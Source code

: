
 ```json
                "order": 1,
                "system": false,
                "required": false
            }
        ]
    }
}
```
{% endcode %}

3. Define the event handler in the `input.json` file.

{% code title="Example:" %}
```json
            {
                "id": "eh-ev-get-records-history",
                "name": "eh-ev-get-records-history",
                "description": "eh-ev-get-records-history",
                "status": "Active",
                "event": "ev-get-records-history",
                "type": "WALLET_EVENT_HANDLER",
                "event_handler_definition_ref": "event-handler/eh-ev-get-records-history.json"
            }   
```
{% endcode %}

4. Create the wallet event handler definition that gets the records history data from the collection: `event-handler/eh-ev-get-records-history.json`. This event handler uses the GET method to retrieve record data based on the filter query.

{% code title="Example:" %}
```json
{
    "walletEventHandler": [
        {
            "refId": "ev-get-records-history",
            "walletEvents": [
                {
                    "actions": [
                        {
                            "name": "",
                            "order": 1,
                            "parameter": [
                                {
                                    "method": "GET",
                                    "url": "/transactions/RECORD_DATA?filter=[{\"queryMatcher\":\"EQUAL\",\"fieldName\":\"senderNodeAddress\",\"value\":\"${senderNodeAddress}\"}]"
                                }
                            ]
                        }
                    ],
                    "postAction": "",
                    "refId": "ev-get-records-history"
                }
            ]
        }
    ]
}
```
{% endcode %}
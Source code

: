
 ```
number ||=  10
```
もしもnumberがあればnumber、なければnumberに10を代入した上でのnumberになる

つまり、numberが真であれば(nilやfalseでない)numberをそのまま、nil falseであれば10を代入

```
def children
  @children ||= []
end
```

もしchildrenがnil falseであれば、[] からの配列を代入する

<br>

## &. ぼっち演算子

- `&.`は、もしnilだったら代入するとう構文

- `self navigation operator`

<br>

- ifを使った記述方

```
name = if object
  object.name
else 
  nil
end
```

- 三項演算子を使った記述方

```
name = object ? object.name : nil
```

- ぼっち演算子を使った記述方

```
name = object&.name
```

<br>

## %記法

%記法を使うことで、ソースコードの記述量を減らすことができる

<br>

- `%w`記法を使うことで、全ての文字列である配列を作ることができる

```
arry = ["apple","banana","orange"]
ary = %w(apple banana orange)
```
------------------------
Aim of the exercise » Look over the listing. Pull out every line with the string "method" in it.

Written response »
4. Create the wallet event handler definition that gets the records history data from the collection: `event-handler/eh-ev-get-records-history.json`. This event handler uses the GET method to retrieve record data based on the filter query.
                                    "method": "GET",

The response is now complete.